--- START ---

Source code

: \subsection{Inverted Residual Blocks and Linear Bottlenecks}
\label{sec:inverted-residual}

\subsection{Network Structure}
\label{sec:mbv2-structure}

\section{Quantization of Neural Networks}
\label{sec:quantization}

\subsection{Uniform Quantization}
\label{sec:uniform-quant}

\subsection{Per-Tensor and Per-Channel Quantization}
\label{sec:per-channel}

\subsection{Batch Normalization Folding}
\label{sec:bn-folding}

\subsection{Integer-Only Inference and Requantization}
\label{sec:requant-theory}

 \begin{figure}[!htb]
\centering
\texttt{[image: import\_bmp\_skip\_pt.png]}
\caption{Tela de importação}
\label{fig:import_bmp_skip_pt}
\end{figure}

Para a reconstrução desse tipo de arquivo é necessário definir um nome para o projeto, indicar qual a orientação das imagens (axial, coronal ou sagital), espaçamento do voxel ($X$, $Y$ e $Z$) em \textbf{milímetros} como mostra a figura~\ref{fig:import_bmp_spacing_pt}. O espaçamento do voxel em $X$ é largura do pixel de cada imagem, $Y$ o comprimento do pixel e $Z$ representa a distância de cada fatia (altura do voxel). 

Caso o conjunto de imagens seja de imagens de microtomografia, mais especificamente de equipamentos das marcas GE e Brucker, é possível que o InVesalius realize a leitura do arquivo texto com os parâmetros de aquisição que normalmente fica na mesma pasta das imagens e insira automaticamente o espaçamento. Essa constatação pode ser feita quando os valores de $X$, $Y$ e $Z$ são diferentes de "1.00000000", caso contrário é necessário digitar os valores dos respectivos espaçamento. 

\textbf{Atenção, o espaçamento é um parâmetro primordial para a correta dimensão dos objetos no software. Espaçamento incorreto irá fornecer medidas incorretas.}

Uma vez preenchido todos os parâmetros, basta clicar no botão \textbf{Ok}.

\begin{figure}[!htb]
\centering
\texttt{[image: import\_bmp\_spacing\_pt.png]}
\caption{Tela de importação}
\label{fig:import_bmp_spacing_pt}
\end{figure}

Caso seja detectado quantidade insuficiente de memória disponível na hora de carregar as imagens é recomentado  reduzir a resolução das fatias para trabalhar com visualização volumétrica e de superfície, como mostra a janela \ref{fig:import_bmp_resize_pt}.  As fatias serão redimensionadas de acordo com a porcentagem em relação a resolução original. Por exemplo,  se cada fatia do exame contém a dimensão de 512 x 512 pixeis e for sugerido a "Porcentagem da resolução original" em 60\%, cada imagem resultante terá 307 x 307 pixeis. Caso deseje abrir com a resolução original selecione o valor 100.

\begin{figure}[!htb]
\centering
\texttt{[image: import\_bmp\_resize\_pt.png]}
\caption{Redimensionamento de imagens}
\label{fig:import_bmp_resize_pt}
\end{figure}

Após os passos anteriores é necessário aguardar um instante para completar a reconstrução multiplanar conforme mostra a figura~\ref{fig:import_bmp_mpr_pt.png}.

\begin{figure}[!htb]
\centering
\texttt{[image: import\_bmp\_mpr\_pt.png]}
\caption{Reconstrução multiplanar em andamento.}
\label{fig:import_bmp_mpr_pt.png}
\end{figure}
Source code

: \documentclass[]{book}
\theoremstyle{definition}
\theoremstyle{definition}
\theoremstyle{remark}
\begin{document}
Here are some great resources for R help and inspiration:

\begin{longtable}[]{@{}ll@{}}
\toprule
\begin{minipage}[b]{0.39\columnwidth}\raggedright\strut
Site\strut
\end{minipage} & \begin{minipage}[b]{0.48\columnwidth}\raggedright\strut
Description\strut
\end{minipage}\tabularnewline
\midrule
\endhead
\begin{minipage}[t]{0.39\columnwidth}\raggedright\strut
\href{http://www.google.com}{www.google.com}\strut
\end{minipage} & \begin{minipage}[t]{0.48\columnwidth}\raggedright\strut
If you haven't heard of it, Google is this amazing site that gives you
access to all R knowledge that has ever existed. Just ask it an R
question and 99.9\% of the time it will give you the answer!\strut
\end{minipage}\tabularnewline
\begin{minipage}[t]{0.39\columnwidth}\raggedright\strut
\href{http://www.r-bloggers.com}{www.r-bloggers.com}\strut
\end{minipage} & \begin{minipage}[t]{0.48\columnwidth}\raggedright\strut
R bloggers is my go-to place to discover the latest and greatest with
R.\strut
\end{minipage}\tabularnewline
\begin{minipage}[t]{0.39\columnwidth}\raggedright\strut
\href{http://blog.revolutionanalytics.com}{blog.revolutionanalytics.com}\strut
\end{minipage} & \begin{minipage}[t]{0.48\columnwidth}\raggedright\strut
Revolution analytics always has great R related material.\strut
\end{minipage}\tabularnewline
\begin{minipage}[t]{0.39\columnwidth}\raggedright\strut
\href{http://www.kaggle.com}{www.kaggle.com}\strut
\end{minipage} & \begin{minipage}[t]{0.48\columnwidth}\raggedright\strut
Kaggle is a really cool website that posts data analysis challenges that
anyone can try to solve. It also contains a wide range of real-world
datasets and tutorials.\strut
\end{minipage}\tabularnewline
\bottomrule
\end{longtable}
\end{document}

--- END ---

• THE PROBLEM: Repeat the material, keeping every word exactly as it is.

• EXERCISE RESULT:
Source code

: \subsection{Inverted Residual Blocks and Linear Bottlenecks}
\label{sec:inverted-residual}

\subsection{Network Structure}
\label{sec:mbv2-structure}

\section{Quantization of Neural Networks}
\label{sec:quantization}

\subsection{Uniform Quantization}
\label{sec:uniform-quant}

\subsection{Per-Tensor and Per-Channel Quantization}
\label{sec:per-channel}

\subsection{Batch Normalization Folding}
\label{sec:bn-folding}

\subsection{Integer-Only Inference and Requantization}
\label{sec:requant-theory}

 \begin{figure}[!htb]
\centering
\texttt{[image: import\_bmp\_skip\_pt.png]}
\caption{Tela de importação}
\label{fig:import_bmp_skip_pt}
\end{figure}

Para a reconstrução desse tipo de arquivo é necessário definir um nome para o projeto, indicar qual a orientação das imagens (axial, coronal ou sagital), espaçamento do voxel ($X$, $Y$ e $Z$) em \textbf{milímetros} como mostra a figura~\ref{fig:import_bmp_spacing_pt}. O espaçamento do voxel em $X$ é largura do pixel de cada imagem, $Y$ o comprimento do pixel e $Z$ representa a distância de cada fatia (altura do voxel). 

Caso o conjunto de imagens seja de imagens de microtomografia, mais especificamente de equipamentos das marcas GE e Brucker, é possível que o InVesalius realize a leitura do arquivo texto com os parâmetros de aquisição que normalmente fica na mesma pasta das imagens e insira automaticamente o espaçamento. Essa constatação pode ser feita quando os valores de $X$, $Y$ e $Z$ são diferentes de "1.00000000", caso contrário é necessário digitar os valores dos respectivos espaçamento. 

\textbf{Atenção, o espaçamento é um parâmetro primordial para a correta dimensão dos objetos no software. Espaçamento incorreto irá fornecer medidas incorretas.}

Uma vez preenchido todos os parâmetros, basta clicar no botão \textbf{Ok}.

\begin{figure}[!htb]
\centering
\texttt{[image: import\_bmp\_spacing\_pt.png]}
\caption{Tela de importação}
\label{fig:import_bmp_spacing_pt}
\end{figure}

Caso seja detectado quantidade insuficiente de memória disponível na hora de carregar as imagens é recomentado  reduzir a resolução das fatias para trabalhar com visualização volumétrica e de superfície, como mostra a janela \ref{fig:import_bmp_resize_pt}.  As fatias serão redimensionadas de acordo com a porcentagem em relação a resolução original. Por exemplo,  se cada fatia do exame contém a dimensão de 512 x 512 pixeis e for sugerido a "Porcentagem da resolução original" em 60\%, cada imagem resultante terá 307 x 307 pixeis. Caso deseje abrir com a resolução original selecione o valor 100.

\begin{figure}[!htb]
\centering
\texttt{[image: import\_bmp\_resize\_pt.png]}
\caption{Redimensionamento de imagens}
\label{fig:import_bmp_resize_pt}
\end{figure}

Após os passos anteriores é necessário aguardar um instante para completar a reconstrução multiplanar conforme mostra a figura~\ref{fig:import_bmp_mpr_pt.png}.

\begin{figure}[!htb]
\centering
\texttt{[image: import\_bmp\_mpr\_pt.png]}
\caption{Reconstrução multiplanar em andamento.}
\label{fig:import_bmp_mpr_pt.png}
\end{figure}
Source code

: \documentclass[]{book}
\theoremstyle{definition}
\theoremstyle{definition}
\theoremstyle{remark}
\begin{document}
Here are some great resources for R help and inspiration:

\begin{longtable}[]{@{}ll@{}}
\toprule
\begin{minipage}[b]{0.39\columnwidth}\raggedright\strut
Site\strut
\end{minipage} & \begin{minipage}[b]{0.48\columnwidth}\raggedright\strut
Description\strut
\end{minipage}\tabularnewline
\midrule
\endhead
\begin{minipage}[t]{0.39\columnwidth}\raggedright\strut
\href{http://www.google.com}{www.google.com}\strut
\end{minipage} & \begin{minipage}[t]{0.48\columnwidth}\raggedright\strut
If you haven't heard of it, Google is this amazing site that gives you
access to all R knowledge that has ever existed. Just ask it an R
question and 99.9\% of the time it will give you the answer!\strut
\end{minipage}\tabularnewline
\begin{minipage}[t]{0.39\columnwidth}\raggedright\strut
\href{http://www.r-bloggers.com}{www.r-bloggers.com}\strut
\end{minipage} & \begin{minipage}[t]{0.48\columnwidth}\raggedright\strut
R bloggers is my go-to place to discover the latest and greatest with
R.\strut
\end{minipage}\tabularnewline
\begin{minipage}[t]{0.39\columnwidth}\raggedright\strut
\href{http://blog.revolutionanalytics.com}{blog.revolutionanalytics.com}\strut
\end{minipage} & \begin{minipage}[t]{0.48\columnwidth}\raggedright\strut
Revolution analytics always has great R related material.\strut
\end{minipage}\tabularnewline
\begin{minipage}[t]{0.39\columnwidth}\raggedright\strut
\href{http://www.kaggle.com}{www.kaggle.com}\strut
\end{minipage} & \begin{minipage}[t]{0.48\columnwidth}\raggedright\strut
Kaggle is a really cool website that posts data analysis challenges that
anyone can try to solve. It also contains a wide range of real-world
datasets and tutorials.\strut
\end{minipage}\tabularnewline
\bottomrule
\end{longtable}
\end{document}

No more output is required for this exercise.